Despite targeting different audiences, the Black Lives Matter movement and the 2019 widespread demonstrations are not mutually exclusive in terms of editorial coverage. However, a long-standing delusion among our architect colleagues has confused this fresh spirit of social demands, with the idea that architecture permeates everything and, thus, architects have something to say about everything. The risk here is to believe that this idea is a consensus and, therefore, if the architecture media does not cover either of both topics, it means they are against it. Going back to the 2019 Social Crisis in Chile, I did believe we had something to say and to do, but because we were citizens, not architects. “We can denounce, demonstrate, demand, discuss, promote, and vote. Our value as people remains there,” we wrote back then.

 

Awareness Campaigns Can Nudge Careers

The architecture media has a responsibility when it comes to tracking, identifying, and promoting new talents, trends, and debates. Besides my role as editorial and data manager at ArchDaily, one side project I have been working on is #XFORMAS (X Forms of Doing Architecture, 2018–), a book and a series of public sessions resembling talk shows, whose original aim is to promote architects in Latin America who do not design buildings. Alongside Chile-based firm Taller 25, we aimed not only to expand what our discipline can do but also to encourage younger architects to embrace their true skills and talents by understanding architecture as a toolkit rather than a job description.

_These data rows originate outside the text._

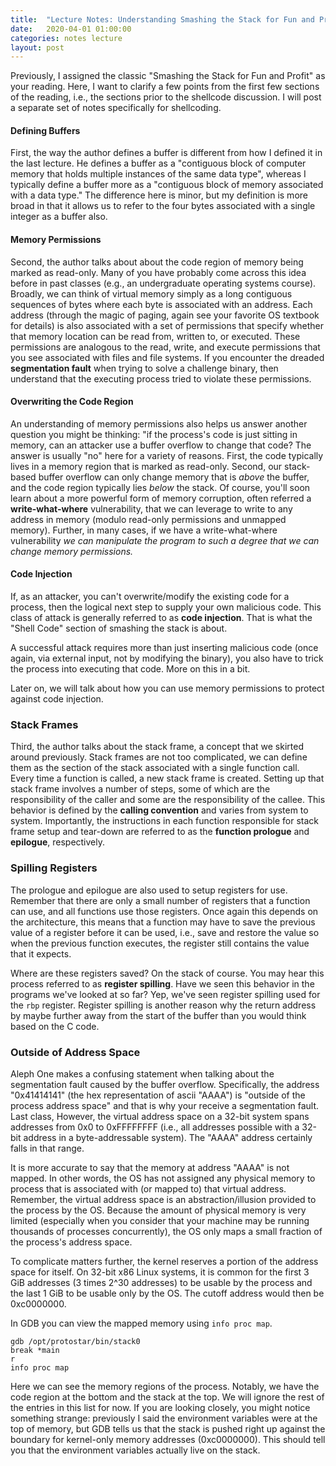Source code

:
```yaml
---
title:  "Lecture Notes: Understanding Smashing the Stack for Fun and Profit"
date:   2020-04-01 01:00:00
categories: notes lecture
layout: post
---
```


Previously, I assigned the classic "Smashing the Stack for Fun and Profit" as
your reading. Here, I want to clarify a few points from the first few sections
of the reading, i.e., the sections prior to the shellcode discussion. I will
post a separate set of notes specifically for shellcoding. 

#### Defining Buffers

First, the way the author defines a buffer is different from how I defined it
in the last lecture. He defines a buffer as a "contiguous block of computer
memory that holds multiple instances of the same data type", whereas I
typically define a buffer more as a "contiguous block of memory associated with
a data type." The difference here is minor, but my definition is more broad in
that it allows us to refer to the four bytes associated with a single integer as
a buffer also. 

#### Memory Permissions

Second, the author talks about about the code region of memory being marked as
read-only. Many of you have probably come across this idea before in past
classes (e.g., an undergraduate operating systems course). Broadly, we can
think of virtual memory simply as a long contiguous sequences of bytes where
each byte is associated with an address. Each address (through the magic of
paging, again see your favorite OS textbook for details) is also associated
with a set of permissions that specify whether that memory location can be read
from, written to, or executed. These permissions are analogous to the read,
write, and execute permissions that you see associated with files and file
systems.  If you encounter the dreaded **segmentation fault** when trying to
solve a challenge binary, then understand that the executing process tried to
violate these permissions. 


#### Overwriting the Code Region

An understanding of memory permissions  also helps us answer another question
you might be thinking: "if the process's code is just sitting in memory, can an
attacker use a buffer overflow to change that code? The answer is usually "no"
here for a variety of reasons. First, the code typically lives in a memory
region that is marked as read-only.  Second, our stack-based buffer overflow
can only change memory that is *above* the buffer, and the code region
typically lies *below* the stack. Of course, you'll soon learn about a more
powerful form of memory corruption, often referred a **write-what-where**
vulnerability, that we can leverage to write to any address in memory (modulo
read-only permissions and unmapped memory). Further, in many cases, if we have
a write-what-where vulnerability *we can manipulate the program to such
a degree that we can change memory permissions.*  

#### Code Injection

If, as an attacker, you can't overwrite/modify the existing code for a process,
then the logical next step to supply your own malicious code. This class of
attack is generally referred to as **code injection**. That is what the "Shell
Code" section of smashing the stack is about.

A successful attack requires more than just inserting malicious code
(once again, via  external input, not by modifying the binary), you also have
to trick the process into executing that code. More on this in a bit. 

Later on, we will talk about how you can use memory permissions to protect
against code injection.

### Stack Frames

Third, the author talks about the stack frame, a concept that we skirted around
previously. Stack frames are not too complicated, we can define them as the
section of the stack associated with a single function call. Every time a
function is called, a new stack frame is created. Setting up that stack frame
involves a number of steps, some of which are the responsibility  of the caller
and some are the responsibility of the callee. This behavior is defined by the
**calling convention** and varies from system to system.  Importantly, the
instructions in each function responsible for stack frame setup and tear-down
are referred to as the **function prologue** and **epilogue**, respectively. 


### Spilling Registers

The prologue and epilogue are also used to setup registers for use. Remember
that there are only a small number of registers that a function can use, and
all functions use those registers. Once again this depends on the architecture,
this means that a function may have to save the previous value of a register
before it can be used, i.e., save and restore the value so when the previous
function executes, the register still contains the value that it expects.

Where are these registers saved? On the stack of course. You may hear this
process referred to as **register spilling**. Have we seen this behavior in the
programs we've looked at so far? Yep, we've seen register spilling used for the
`rbp` register. Register spilling is another reason why the return address by
maybe further away from the start of the buffer than you would think based on
the C code.
 

### Outside of Address Space

Aleph One makes a confusing statement when talking about the segmentation fault
caused by the buffer overflow. Specifically, the address "0x41414141" (the hex
representation of ascii "AAAA") is "outside of the process address space" and
that is why your receive a segmentation fault. Last class, However, the virtual
address space on a 32-bit system spans addresses from 0x0 to 0xFFFFFFFF (i.e., all
addresses possible with a 32-bit address in a byte-addressable system). The
"AAAA" address certainly falls in that range. 

It is more accurate to say that the memory at address "AAAA" is not mapped. In
other words, the OS has not assigned any physical memory to process that is
associated with (or mapped to) that virtual address. Remember, the virtual
address space is an abstraction/illusion provided to the process by the OS.
Because the amount of physical memory is very limited (especially when you
consider that your machine may be running thousands of processes concurrently),
the OS only maps a small fraction of the process's address space. 

To complicate matters further, the kernel reserves a portion of the address
space for itself.  On 32-bit x86 Linux systems, it is common for the first 3
GiB addresses  (3 times 2^30 addresses) to be usable by the process and the
last 1 GiB to be usable only by the OS. The cutoff address would then be
0xc0000000. 

In GDB you can view the mapped memory using `info proc map`. 

```
gdb /opt/protostar/bin/stack0
break *main
r
info proc map
```

Here we can see the memory regions of the process. Notably, we have the code
region at the bottom and the stack at the top. We will ignore the rest of the
entries in this list for now. If you are looking closely, you might notice
something strange: previously I said the environment variables were at the top
of memory, but GDB tells us that the stack is pushed right up against the
boundary for kernel-only memory addresses (0xc0000000). This should tell you
that the environment variables actually live on the stack. 

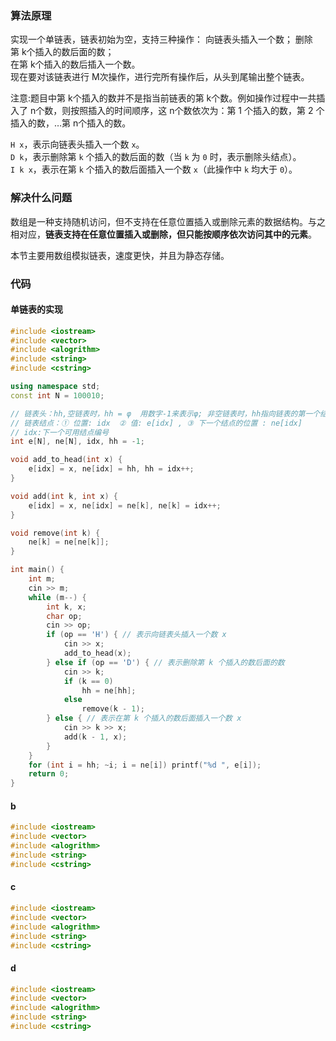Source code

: ### 算法原理
实现一个单链表，链表初始为空，支持三种操作：
向链表头插入一个数；
删除第 k个插入的数后面的数；  
在第 k个插入的数后插入一个数。  
现在要对该链表进行 M次操作，进行完所有操作后，从头到尾输出整个链表。

注意:题目中第 k个插入的数并不是指当前链表的第 k个数。例如操作过程中一共插入了 n个数，则按照插入的时间顺序，这 n个数依次为：第 1 个插入的数，第 2 个插入的数，…第 n个插入的数。

`H x`，表示向链表头插入一个数 `x`。  
`D k`，表示删除第 `k` 个插入的数后面的数（当 `k` 为 `0` 时，表示删除头结点）。  
`I k x`，表示在第 `k` 个插入的数后面插入一个数 `x`（此操作中 `k` 均大于 `0`）。

### 解决什么问题
数组是一种支持随机访问，但不支持在任意位置插入或删除元素的数据结构。与之相对应，**链表支持在任意位置插入或删除，但只能按顺序依次访问其中的元素**。

本节主要用数组模拟链表，速度更快，并且为静态存储。

### 代码

#### 单链表的实现

```C++
#include <iostream>
#include <vector>
#include <alogrithm>
#include <string>
#include <cstring>

using namespace std;
const int N = 100010;

// 链表头：hh,空链表时，hh = φ  用数字-1来表示φ; 非空链表时，hh指向链表的第一个结点
// 链表结点：① 位置: idx  ② 值: e[idx] , ③ 下一个结点的位置 : ne[idx]
// idx:下一个可用结点编号
int e[N], ne[N], idx, hh = -1;

void add_to_head(int x) {
    e[idx] = x, ne[idx] = hh, hh = idx++;
}

void add(int k, int x) {
    e[idx] = x, ne[idx] = ne[k], ne[k] = idx++;
}

void remove(int k) {
    ne[k] = ne[ne[k]];
}

int main() {
    int m;
    cin >> m;
    while (m--) {
        int k, x;
        char op;
        cin >> op;
        if (op == 'H') { // 表示向链表头插入一个数 x
            cin >> x;
            add_to_head(x);
        } else if (op == 'D') { // 表示删除第 k 个插入的数后面的数
            cin >> k;
            if (k == 0)
                hh = ne[hh];
            else
                remove(k - 1);
        } else { // 表示在第 k 个插入的数后面插入一个数 x
            cin >> k >> x;
            add(k - 1, x);
        }
    }
    for (int i = hh; ~i; i = ne[i]) printf("%d ", e[i]);
    return 0;
}

```

#### b

```cpp
#include <iostream>
#include <vector>
#include <alogrithm>
#include <string>
#include <cstring>
```

#### c
```c++
#include <iostream>
#include <vector>
#include <alogrithm>
#include <string>
#include <cstring>
```

#### d
```c++
#include <iostream>
#include <vector>
#include <alogrithm>
#include <string>
#include <cstring>
```





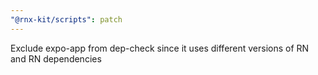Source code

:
 ```yaml
---
"@rnx-kit/scripts": patch
---
```


Exclude expo-app from dep-check since it uses different versions of RN and RN dependencies
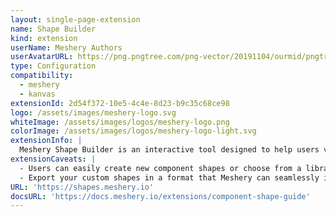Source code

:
 ```yaml
---
layout: single-page-extension
name: Shape Builder
kind: extension
userName: Meshery Authors
userAvatarURL: https://png.pngtree.com/png-vector/20191104/ourmid/pngtree-businessman-avatar-cartoon-style-png-image_1953664.jpg
type: Configuration
compatibility: 
  - meshery
  - kanvas
extensionId: 2d54f372-10e5-4c4e-8d23-b9c35c68ce98
logo: /assets/images/meshery-logo.svg
whiteImage: /assets/images/logos/meshery-logo.png
colorImage: /assets/images/logos/meshery-logo-light.svg
extensionInfo: |
  Meshery Shape Builder is an interactive tool designed to help users visually create and customize component shapes to use in their designs.
extensionCaveats: |
  - Users can easily create new component shapes or choose from a library of predefined ones.
  - Export your custom shapes in a format that Meshery can seamlessly integrate and render.
URL: 'https://shapes.meshery.io'
docsURL: 'https://docs.meshery.io/extensions/component-shape-guide'
---
```

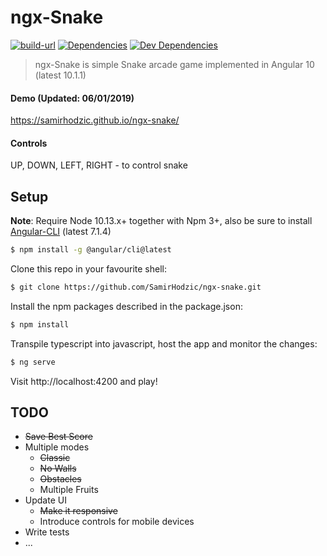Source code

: # ngx-Snake

[![build-url][build-url-svg]][build-url]
[![Dependencies][dependencies]][dependencies-url]
[![Dev Dependencies][dev-dependencies]][dev-dependencies-url]

> ngx-Snake is simple Snake arcade game implemented in Angular 10 (latest 10.1.1)

#### Demo (Updated: 06/01/2019)

https://samirhodzic.github.io/ngx-snake/

#### Controls

UP, DOWN, LEFT, RIGHT - to control snake

## Setup

**Note**: Require Node 10.13.x+ together with Npm 3+, also be sure to install [Angular-CLI](https://github.com/angular/angular-cli) (latest 7.1.4)

```bash
$ npm install -g @angular/cli@latest
```

Clone this repo in your favourite shell:

```bash
$ git clone https://github.com/SamirHodzic/ngx-snake.git
```

Install the npm packages described in the package.json:

```bash
$ npm install
```

Transpile typescript into javascript, host the app and monitor the changes:

```bash
$ ng serve
```

Visit http://localhost:4200 and play!

## TODO

- ~~Save Best Score~~
- Multiple modes
  - ~~Classic~~
  - ~~No Walls~~
  - ~~Obstacles~~
  - Multiple Fruits
- Update UI
  - ~~Make it responsive~~
  - Introduce controls for mobile devices
- Write tests
- ...

[dependencies]: https://david-dm.org/samirhodzic/ngx-snake.svg
[dependencies-url]: https://david-dm.org/samirhodzic/ngx-snake
[dev-dependencies]: https://david-dm.org/samirhodzic/ngx-snake/dev-status.svg
[dev-dependencies-url]: https://david-dm.org/samirhodzic/ngx-snake?type=dev
[build-url]: https://travis-ci.org/SamirHodzic/ngx-snake
[build-url-svg]: https://travis-ci.org/SamirHodzic/ngx-snake.svg?branch=master
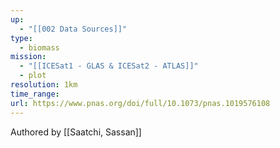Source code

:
 ```yaml
---
up:
  - "[[002 Data Sources]]"
type:
  - biomass
mission:
  - "[[ICESat1 - GLAS & ICESat2 - ATLAS]]"
  - plot
resolution: 1km
time_range: 
url: https://www.pnas.org/doi/full/10.1073/pnas.1019576108
---
```

Authored by [[Saatchi, Sassan]]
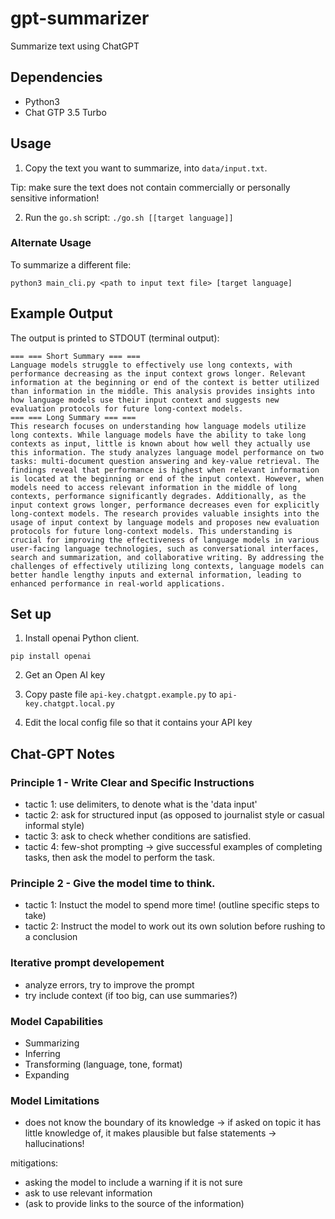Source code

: # gpt-summarizer
Summarize text using ChatGPT

## Dependencies

- Python3
- Chat GTP 3.5 Turbo

## Usage

1. Copy the text you want to summarize, into `data/input.txt`.

Tip: make sure the text does not contain commercially or personally sensitive information!

2. Run the `go.sh` script:
`./go.sh [[target language]]`

### Alternate Usage

To summarize a different file:

`python3 main_cli.py <path to input text file> [target language]`

## Example Output

The output is printed to STDOUT (terminal output):

```
=== === Short Summary === ===
Language models struggle to effectively use long contexts, with performance decreasing as the input context grows longer. Relevant information at the beginning or end of the context is better utilized than information in the middle. This analysis provides insights into how language models use their input context and suggests new evaluation protocols for future long-context models.
=== === Long Summary === ===
This research focuses on understanding how language models utilize long contexts. While language models have the ability to take long contexts as input, little is known about how well they actually use this information. The study analyzes language model performance on two tasks: multi-document question answering and key-value retrieval. The findings reveal that performance is highest when relevant information is located at the beginning or end of the input context. However, when models need to access relevant information in the middle of long contexts, performance significantly degrades. Additionally, as the input context grows longer, performance decreases even for explicitly long-context models. The research provides valuable insights into the usage of input context by language models and proposes new evaluation protocols for future long-context models. This understanding is crucial for improving the effectiveness of language models in various user-facing language technologies, such as conversational interfaces, search and summarization, and collaborative writing. By addressing the challenges of effectively utilizing long contexts, language models can better handle lengthy inputs and external information, leading to enhanced performance in real-world applications.
```

## Set up

1. Install openai Python client.

```
pip install openai
```

2. Get an Open AI key

3. Copy paste file `api-key.chatgpt.example.py` to `api-key.chatgpt.local.py`

4. Edit the local config file so that it contains your API key

## Chat-GPT Notes

### Principle 1 - Write Clear and Specific Instructions

- tactic 1: use delimiters, to denote what is the 'data input'
- tactic 2: ask for structured input (as opposed to journalist style or casual informal style)
- tactic 3: ask to check whether conditions are satisfied.
- tactic 4: few-shot prompting -> give successful examples of completing tasks, then ask the model to perform the task.

### Principle 2 - Give the model time to think.

- tactic 1: Instuct the model to spend more time! (outline specific steps to take)
- tactic 2: Instruct the model to work out its own solution before rushing to a conclusion

### Iterative prompt developement

- analyze errors, try to improve the prompt
- try include context (if too big, can use summaries?)

### Model Capabilities

- Summarizing
- Inferring
- Transforming (language, tone, format)
- Expanding

### Model Limitations

- does not know the boundary of its knowledge -> if asked on topic it has little knowledge of, it makes plausible but false statements -> hallucinations!

mitigations:

- asking the model to include a warning if it is not sure
- ask to use relevant information
- (ask to provide links to the source of the information)
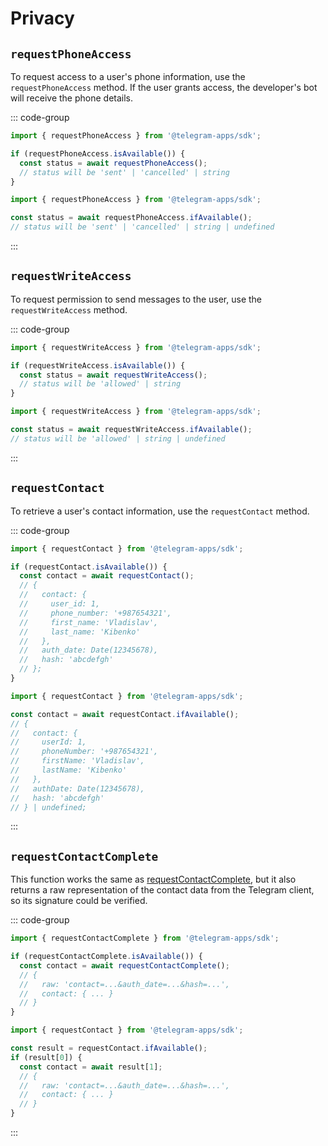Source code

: # Privacy

## `requestPhoneAccess`

To request access to a user's phone information, use the `requestPhoneAccess` method. If the user
grants access, the developer's bot will receive the phone details.

::: code-group

```ts [Using isAvailable]
import { requestPhoneAccess } from '@telegram-apps/sdk';

if (requestPhoneAccess.isAvailable()) {
  const status = await requestPhoneAccess();
  // status will be 'sent' | 'cancelled' | string
}
```

```ts [Using ifAvailable]
import { requestPhoneAccess } from '@telegram-apps/sdk';

const status = await requestPhoneAccess.ifAvailable();
// status will be 'sent' | 'cancelled' | string | undefined
```

:::

## `requestWriteAccess`

To request permission to send messages to the user, use the `requestWriteAccess` method.

::: code-group

```ts [Using isAvailable]
import { requestWriteAccess } from '@telegram-apps/sdk';

if (requestWriteAccess.isAvailable()) {
  const status = await requestWriteAccess();
  // status will be 'allowed' | string
}
```

```ts [Using ifAvailable]
import { requestWriteAccess } from '@telegram-apps/sdk';

const status = await requestWriteAccess.ifAvailable();
// status will be 'allowed' | string | undefined
```

:::

## `requestContact`

To retrieve a user's contact information, use the `requestContact` method.

::: code-group

```ts [Using isAvailable]
import { requestContact } from '@telegram-apps/sdk';

if (requestContact.isAvailable()) {
  const contact = await requestContact();
  // {
  //   contact: {
  //     user_id: 1,
  //     phone_number: '+987654321',
  //     first_name: 'Vladislav',
  //     last_name: 'Kibenko'
  //   },
  //   auth_date: Date(12345678),
  //   hash: 'abcdefgh'
  // };
}
```

```ts [Using ifAvailable]
import { requestContact } from '@telegram-apps/sdk';

const contact = await requestContact.ifAvailable();
// {
//   contact: {
//     userId: 1,
//     phoneNumber: '+987654321',
//     firstName: 'Vladislav',
//     lastName: 'Kibenko'
//   },
//   authDate: Date(12345678),
//   hash: 'abcdefgh'
// } | undefined;
```

:::

## `requestContactComplete`

This function works the same as [requestContactComplete](#requestContactComplete), but it also returns a raw
representation of the contact data from the Telegram client, so its signature could be verified.

::: code-group

```ts [Using isAvailable]
import { requestContactComplete } from '@telegram-apps/sdk';

if (requestContactComplete.isAvailable()) {
  const contact = await requestContactComplete();
  // {
  //   raw: 'contact=...&auth_date=...&hash=...',
  //   contact: { ... }
  // }
}
```

```ts [Using ifAvailable]
import { requestContact } from '@telegram-apps/sdk';

const result = requestContact.ifAvailable();
if (result[0]) {
  const contact = await result[1];
  // {
  //   raw: 'contact=...&auth_date=...&hash=...',
  //   contact: { ... }
  // }
}
```

:::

For each #XFORMAS session, we have set some rules, including the one that arranges two women and two men guests per edition. A meritocratic approach would state that truly talented women architects would gain massive visibility and peer-to-peer recognition regardless of gender quotas. However, this idea assumes that we all start competing at the same level, but we know that, for example, design commissions and senior roles upgrades within the architecture industry are not fair, unbiased, or racial/gender/class blind, despite how much effort people might put on their careers. After introducing 24 architects in six sessions held in three countries, someone from the audience attending a #XFORMAS book launch asked why we invited mainstream women architects instead of emerging ones. I chuckled because these 12 women architects were precisely chosen back in 2018 because they had not achieved the recognition they deserved back then. 

 

Awareness Campaigns Flag Once They Get Outdated

Paradoxically, in an attention economy that rewards content that reaches a wide audience, regardless of how ephemeral its duration is, architectural activism triumphs when it eventually loses its relevance because its objective is eventually embraced by society. Regarding #XFORMAS, we know that shedding light on 12 women architects will not automatically narrow the salary gap, but it did boost their careers in the early stages while offering architecture students inspiring role models in their careers. By promoting architects who comprehend architecture as an approach to problem-solving, a way of looking at the world, we expand and validate what architects can do. That’s one example of what we can achieve in an ever-fracturing attention economy.